Source texts of formatted documents
· · ·

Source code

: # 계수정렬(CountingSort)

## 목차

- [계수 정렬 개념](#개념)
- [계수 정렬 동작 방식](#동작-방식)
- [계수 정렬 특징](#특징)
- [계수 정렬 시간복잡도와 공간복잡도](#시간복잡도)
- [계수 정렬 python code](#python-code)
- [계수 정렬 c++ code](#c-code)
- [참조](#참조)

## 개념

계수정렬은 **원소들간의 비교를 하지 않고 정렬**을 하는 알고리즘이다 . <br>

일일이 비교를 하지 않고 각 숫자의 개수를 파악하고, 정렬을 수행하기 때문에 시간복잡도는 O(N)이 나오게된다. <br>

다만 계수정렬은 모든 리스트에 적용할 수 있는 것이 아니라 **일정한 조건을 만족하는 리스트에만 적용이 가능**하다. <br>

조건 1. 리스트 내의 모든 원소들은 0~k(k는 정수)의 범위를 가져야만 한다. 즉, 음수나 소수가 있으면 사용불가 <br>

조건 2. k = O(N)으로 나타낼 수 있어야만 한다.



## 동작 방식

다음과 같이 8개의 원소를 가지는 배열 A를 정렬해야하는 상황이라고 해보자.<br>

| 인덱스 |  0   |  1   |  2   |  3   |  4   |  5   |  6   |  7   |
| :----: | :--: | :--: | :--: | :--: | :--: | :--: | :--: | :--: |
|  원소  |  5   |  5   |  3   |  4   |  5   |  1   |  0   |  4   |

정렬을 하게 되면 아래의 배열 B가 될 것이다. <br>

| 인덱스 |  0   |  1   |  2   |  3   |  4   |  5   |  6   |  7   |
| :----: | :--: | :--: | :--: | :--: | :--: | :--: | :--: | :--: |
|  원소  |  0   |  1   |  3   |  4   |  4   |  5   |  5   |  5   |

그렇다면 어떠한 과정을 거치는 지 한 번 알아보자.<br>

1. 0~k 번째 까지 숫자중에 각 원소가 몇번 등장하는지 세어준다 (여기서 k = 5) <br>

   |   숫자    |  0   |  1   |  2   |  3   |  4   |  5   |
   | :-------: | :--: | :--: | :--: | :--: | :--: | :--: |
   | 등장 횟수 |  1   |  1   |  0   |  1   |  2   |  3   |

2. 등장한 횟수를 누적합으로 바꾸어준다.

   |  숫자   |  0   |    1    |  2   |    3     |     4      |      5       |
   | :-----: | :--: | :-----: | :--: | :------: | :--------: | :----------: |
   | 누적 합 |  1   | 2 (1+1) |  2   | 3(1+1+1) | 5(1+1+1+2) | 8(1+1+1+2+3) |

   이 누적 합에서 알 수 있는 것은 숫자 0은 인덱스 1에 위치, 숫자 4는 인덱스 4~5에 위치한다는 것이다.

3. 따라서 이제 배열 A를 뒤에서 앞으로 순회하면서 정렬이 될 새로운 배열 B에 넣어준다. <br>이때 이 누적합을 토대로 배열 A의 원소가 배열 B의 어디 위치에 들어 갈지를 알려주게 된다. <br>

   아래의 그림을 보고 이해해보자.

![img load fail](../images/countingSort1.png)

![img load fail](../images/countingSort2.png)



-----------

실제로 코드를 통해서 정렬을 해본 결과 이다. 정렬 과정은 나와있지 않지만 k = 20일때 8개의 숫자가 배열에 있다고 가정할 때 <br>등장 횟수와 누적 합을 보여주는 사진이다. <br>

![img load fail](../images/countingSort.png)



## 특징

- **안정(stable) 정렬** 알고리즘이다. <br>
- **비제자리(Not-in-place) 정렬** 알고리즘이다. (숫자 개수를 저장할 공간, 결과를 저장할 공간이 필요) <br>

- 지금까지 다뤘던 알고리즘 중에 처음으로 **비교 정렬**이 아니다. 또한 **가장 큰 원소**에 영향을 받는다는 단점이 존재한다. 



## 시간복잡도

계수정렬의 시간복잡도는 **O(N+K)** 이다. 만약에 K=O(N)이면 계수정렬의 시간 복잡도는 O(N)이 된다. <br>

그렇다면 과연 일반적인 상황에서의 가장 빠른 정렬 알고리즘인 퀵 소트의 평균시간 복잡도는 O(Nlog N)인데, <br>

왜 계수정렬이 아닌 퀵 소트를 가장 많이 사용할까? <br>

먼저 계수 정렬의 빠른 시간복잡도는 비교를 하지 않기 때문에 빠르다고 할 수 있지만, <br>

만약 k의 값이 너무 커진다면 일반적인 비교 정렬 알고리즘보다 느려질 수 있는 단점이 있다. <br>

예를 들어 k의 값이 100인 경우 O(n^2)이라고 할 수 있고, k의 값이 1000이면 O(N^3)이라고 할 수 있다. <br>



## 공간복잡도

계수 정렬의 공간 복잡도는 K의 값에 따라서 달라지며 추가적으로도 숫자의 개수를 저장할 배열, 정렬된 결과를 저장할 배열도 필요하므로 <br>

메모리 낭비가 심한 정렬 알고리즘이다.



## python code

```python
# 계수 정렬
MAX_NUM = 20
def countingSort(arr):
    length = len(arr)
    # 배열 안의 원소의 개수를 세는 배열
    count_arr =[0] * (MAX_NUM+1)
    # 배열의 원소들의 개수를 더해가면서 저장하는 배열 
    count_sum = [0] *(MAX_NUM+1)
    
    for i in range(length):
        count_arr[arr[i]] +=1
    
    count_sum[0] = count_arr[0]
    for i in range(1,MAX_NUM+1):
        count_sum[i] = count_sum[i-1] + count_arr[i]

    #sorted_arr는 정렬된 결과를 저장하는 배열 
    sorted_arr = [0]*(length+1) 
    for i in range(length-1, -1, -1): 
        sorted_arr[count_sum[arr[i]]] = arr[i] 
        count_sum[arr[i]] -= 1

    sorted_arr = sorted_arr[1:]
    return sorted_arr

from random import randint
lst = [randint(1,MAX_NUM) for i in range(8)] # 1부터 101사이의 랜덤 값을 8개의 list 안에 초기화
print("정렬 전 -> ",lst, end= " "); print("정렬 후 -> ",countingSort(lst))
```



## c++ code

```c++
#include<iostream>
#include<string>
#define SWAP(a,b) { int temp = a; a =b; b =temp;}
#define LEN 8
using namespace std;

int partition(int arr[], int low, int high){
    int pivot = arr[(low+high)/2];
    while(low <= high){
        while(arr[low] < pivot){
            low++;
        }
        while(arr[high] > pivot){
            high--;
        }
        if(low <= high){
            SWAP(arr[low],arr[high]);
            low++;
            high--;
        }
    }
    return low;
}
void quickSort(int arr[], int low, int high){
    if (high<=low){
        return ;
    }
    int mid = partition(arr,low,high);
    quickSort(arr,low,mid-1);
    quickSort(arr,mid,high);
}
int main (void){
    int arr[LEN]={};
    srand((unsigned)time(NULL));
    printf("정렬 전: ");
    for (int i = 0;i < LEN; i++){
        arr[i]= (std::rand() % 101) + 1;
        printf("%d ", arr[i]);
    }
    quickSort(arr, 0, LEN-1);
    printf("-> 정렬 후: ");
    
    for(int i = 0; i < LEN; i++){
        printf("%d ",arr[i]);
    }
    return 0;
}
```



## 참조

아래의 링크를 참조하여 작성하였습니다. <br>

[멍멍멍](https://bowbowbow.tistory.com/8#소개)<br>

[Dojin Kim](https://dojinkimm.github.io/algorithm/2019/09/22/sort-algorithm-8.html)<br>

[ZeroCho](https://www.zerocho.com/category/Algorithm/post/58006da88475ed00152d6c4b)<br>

· · ·

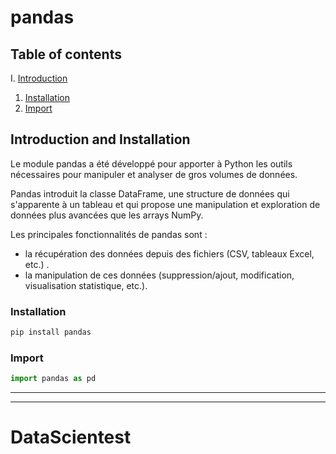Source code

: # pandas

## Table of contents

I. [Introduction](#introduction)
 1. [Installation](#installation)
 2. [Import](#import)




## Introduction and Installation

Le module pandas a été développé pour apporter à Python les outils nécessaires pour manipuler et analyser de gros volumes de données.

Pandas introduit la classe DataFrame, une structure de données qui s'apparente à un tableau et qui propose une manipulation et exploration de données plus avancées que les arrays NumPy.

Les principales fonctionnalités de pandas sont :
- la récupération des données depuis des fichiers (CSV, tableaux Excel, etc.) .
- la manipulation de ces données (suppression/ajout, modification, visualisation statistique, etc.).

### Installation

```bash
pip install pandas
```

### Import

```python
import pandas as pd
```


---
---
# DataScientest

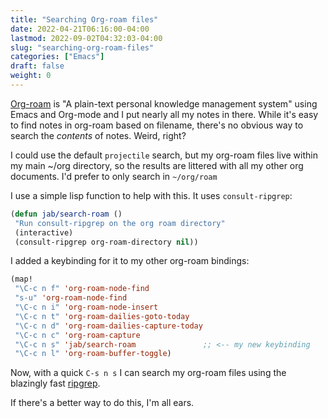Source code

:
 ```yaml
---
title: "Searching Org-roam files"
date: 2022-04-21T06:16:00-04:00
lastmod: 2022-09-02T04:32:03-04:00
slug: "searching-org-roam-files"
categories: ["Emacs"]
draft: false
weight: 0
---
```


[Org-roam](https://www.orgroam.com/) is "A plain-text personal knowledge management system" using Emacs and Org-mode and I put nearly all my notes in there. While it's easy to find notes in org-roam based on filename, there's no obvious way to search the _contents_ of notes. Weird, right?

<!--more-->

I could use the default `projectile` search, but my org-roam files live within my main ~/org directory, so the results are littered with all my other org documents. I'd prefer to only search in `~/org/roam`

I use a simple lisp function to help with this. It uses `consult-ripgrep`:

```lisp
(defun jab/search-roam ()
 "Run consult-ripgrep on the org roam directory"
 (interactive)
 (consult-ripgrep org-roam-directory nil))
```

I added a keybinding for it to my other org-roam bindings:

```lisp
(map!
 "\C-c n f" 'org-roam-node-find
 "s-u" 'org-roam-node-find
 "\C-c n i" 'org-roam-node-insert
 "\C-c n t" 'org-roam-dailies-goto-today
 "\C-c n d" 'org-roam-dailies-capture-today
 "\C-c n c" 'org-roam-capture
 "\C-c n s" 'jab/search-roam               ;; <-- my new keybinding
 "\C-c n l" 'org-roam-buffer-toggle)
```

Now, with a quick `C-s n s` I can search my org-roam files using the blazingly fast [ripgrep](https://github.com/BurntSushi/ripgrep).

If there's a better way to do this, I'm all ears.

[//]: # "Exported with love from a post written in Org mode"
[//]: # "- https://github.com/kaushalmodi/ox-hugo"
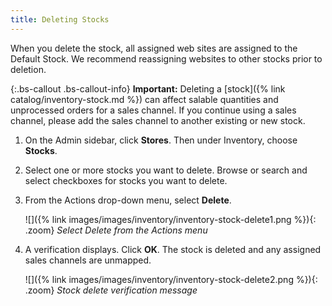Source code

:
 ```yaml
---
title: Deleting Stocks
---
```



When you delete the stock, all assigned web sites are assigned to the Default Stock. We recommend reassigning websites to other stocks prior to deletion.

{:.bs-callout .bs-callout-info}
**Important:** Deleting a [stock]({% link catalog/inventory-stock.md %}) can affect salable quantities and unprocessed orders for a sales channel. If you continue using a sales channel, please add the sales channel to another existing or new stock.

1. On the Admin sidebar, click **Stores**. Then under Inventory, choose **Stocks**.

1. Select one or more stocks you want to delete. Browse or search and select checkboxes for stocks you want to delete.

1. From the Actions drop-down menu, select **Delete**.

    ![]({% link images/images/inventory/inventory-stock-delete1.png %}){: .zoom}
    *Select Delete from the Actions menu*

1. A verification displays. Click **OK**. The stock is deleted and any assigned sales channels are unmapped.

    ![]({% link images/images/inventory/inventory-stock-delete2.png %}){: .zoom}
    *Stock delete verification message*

· · ·

TASK STATEMENT: Set down again, word for word, the stretch of records from the line with "When you delete" to the line with "or new stock.", both of those lines included.

TASK RESULT:
When you delete the stock, all assigned web sites are assigned to the Default Stock. We recommend reassigning websites to other stocks prior to deletion.

{:.bs-callout .bs-callout-info}
**Important:** Deleting a [stock]({% link catalog/inventory-stock.md %}) can affect salable quantities and unprocessed orders for a sales channel. If you continue using a sales channel, please add the sales channel to another existing or new stock.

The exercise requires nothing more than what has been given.